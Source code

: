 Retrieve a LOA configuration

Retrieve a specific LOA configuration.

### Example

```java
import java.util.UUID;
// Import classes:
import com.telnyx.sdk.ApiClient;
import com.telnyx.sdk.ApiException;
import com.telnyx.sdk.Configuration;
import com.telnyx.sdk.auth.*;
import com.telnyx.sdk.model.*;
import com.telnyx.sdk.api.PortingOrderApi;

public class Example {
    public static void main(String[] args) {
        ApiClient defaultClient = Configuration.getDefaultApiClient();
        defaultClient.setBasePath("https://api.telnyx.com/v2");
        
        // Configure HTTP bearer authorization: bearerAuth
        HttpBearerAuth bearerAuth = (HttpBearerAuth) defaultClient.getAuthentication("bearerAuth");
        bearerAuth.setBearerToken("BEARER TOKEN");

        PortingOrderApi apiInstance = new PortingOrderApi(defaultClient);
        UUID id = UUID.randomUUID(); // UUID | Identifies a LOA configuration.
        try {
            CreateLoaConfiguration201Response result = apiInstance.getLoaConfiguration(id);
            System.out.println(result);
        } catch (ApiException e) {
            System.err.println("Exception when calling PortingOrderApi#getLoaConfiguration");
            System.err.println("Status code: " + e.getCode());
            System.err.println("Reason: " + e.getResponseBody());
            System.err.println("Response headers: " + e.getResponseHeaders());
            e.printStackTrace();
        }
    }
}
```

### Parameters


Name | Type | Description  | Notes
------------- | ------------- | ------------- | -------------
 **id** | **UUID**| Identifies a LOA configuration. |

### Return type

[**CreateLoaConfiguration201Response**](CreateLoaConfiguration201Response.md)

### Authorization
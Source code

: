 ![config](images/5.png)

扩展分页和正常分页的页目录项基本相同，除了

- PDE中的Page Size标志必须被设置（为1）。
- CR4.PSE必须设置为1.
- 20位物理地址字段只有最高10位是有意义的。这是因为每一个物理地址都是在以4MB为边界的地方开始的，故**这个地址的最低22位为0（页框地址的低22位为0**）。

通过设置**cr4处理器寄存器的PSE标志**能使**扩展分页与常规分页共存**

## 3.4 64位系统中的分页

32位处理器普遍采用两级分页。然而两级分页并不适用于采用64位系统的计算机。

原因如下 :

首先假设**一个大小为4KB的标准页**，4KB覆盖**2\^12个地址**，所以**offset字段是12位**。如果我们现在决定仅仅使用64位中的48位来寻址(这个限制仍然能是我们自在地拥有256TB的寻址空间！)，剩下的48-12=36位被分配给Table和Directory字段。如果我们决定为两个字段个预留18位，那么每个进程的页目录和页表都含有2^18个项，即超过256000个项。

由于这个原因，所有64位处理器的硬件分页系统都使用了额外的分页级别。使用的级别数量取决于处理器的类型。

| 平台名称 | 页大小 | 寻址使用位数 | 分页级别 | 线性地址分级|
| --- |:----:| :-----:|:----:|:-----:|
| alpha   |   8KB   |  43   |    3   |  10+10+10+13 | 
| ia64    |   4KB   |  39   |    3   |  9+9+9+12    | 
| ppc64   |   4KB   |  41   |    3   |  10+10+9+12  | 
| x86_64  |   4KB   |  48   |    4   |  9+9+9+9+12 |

────

-- Exercise directions --
Give the count of lines containing the word "apiInstance" in the listing, and no other text.

-- Response --
2